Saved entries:
=== Begin Enclosure ===

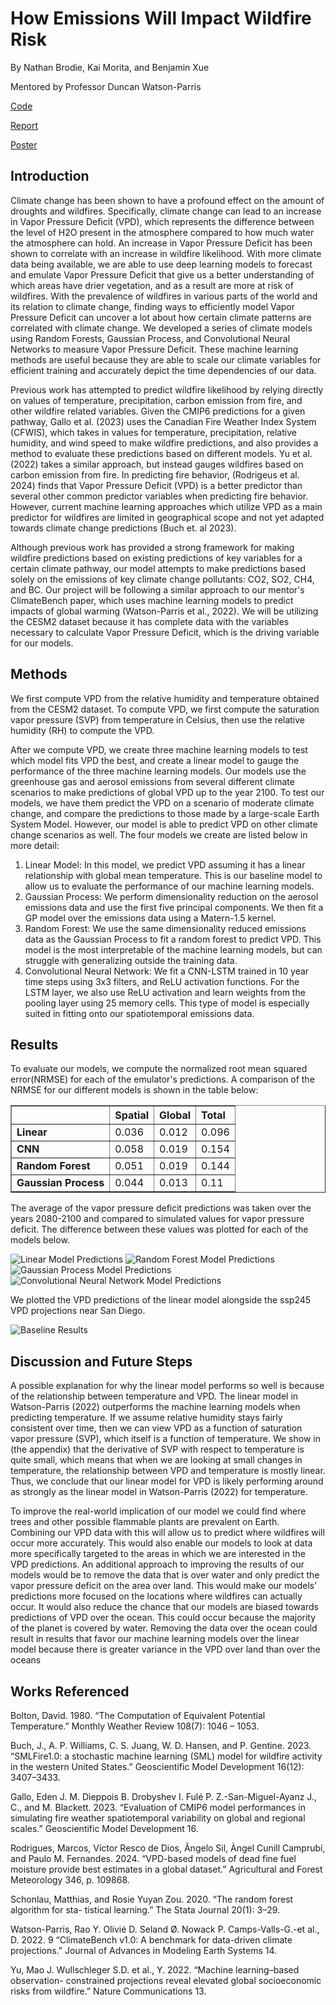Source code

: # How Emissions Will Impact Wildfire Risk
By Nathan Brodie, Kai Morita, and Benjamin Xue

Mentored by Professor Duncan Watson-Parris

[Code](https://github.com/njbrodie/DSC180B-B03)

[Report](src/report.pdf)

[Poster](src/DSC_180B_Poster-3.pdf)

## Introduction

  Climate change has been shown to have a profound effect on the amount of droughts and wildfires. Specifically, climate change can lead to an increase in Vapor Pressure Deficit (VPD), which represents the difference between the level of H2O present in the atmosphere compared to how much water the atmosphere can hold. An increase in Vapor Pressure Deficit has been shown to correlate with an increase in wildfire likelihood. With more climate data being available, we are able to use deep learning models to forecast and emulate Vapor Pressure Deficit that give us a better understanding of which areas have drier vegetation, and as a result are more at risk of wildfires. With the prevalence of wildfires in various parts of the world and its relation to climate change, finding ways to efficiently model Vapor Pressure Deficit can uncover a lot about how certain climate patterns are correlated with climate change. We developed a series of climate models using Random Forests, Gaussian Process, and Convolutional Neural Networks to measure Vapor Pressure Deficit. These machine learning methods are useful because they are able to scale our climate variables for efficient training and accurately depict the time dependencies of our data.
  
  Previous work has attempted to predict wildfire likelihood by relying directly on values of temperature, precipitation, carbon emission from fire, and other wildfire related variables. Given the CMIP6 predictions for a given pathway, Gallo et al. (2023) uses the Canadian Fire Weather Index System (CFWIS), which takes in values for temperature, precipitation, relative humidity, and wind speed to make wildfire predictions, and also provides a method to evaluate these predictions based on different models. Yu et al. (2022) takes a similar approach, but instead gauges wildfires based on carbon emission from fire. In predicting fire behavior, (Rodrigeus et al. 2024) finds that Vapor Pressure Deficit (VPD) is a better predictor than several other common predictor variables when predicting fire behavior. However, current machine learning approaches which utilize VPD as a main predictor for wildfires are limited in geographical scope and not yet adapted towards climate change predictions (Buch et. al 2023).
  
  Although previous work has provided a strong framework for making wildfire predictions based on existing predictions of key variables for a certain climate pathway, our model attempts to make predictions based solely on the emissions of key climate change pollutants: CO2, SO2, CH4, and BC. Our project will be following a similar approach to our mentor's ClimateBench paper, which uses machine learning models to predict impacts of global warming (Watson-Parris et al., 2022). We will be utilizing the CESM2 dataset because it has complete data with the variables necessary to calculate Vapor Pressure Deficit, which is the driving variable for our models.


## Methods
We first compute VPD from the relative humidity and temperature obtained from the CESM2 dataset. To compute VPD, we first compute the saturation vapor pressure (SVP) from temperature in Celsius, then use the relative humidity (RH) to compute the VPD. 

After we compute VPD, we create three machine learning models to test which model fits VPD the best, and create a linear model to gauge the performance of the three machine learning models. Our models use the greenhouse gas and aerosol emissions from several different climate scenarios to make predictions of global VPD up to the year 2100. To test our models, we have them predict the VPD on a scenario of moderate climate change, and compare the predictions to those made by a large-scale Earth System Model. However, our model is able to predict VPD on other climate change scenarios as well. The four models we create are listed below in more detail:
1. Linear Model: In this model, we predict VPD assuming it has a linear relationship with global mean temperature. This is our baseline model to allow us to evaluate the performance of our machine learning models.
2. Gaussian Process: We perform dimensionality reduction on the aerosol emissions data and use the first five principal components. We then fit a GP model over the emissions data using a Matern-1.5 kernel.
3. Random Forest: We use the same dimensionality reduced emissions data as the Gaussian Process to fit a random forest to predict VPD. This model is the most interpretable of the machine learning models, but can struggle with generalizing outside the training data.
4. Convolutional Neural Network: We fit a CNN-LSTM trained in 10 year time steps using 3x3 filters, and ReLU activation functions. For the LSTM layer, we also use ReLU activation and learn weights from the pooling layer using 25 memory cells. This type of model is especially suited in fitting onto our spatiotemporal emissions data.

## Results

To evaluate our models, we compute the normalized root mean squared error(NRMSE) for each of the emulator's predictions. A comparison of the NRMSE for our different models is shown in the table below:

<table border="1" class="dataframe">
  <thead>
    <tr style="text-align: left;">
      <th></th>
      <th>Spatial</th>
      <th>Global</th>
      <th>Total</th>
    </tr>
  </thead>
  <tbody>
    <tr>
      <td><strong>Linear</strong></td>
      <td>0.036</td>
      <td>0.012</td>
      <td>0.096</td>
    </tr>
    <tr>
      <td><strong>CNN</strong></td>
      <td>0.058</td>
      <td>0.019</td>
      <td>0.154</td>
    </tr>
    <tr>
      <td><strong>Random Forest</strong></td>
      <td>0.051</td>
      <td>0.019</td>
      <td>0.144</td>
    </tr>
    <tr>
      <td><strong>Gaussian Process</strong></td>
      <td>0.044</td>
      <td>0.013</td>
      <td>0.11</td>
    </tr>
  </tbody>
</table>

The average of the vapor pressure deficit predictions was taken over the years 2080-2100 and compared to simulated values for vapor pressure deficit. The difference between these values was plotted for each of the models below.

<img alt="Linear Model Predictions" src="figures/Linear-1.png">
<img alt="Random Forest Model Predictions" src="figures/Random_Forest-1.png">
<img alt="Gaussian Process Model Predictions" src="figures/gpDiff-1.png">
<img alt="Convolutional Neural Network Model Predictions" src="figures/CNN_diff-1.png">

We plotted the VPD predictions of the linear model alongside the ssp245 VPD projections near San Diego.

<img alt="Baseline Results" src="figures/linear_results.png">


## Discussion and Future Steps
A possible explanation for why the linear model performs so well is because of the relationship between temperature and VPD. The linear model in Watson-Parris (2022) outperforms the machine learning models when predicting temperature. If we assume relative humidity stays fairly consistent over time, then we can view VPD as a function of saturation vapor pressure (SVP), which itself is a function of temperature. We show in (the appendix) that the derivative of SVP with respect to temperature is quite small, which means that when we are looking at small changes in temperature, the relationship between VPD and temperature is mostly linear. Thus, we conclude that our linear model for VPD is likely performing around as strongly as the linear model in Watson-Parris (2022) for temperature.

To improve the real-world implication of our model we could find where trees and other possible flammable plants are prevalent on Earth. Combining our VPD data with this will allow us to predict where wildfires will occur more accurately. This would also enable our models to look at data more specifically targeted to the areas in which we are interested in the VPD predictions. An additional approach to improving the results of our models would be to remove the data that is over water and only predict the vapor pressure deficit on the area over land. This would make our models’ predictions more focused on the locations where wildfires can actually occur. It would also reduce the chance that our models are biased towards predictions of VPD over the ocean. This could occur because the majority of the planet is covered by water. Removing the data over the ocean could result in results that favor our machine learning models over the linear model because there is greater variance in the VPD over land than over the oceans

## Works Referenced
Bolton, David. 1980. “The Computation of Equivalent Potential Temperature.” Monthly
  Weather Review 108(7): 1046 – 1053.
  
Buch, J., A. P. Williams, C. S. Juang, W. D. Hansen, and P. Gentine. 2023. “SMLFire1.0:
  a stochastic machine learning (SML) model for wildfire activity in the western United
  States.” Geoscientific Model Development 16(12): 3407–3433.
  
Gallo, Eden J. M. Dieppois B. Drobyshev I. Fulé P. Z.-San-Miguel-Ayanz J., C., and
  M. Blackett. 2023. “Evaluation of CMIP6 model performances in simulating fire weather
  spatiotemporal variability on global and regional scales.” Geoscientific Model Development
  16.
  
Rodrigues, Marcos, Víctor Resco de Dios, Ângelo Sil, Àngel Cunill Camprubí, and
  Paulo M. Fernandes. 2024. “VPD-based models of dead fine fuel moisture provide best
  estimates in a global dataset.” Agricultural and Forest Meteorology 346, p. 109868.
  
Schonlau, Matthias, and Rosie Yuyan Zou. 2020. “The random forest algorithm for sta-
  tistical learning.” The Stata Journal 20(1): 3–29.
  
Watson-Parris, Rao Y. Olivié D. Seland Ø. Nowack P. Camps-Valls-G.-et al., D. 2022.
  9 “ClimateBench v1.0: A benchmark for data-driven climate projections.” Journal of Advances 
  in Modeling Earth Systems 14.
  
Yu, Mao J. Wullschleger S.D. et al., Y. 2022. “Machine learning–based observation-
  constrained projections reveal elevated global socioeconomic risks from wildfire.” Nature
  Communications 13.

=== End Enclosure ===

[TASK ITEM] Across the entries above, state how many lines include the string "plotted", with no other text.

[ANSWER BOX] 2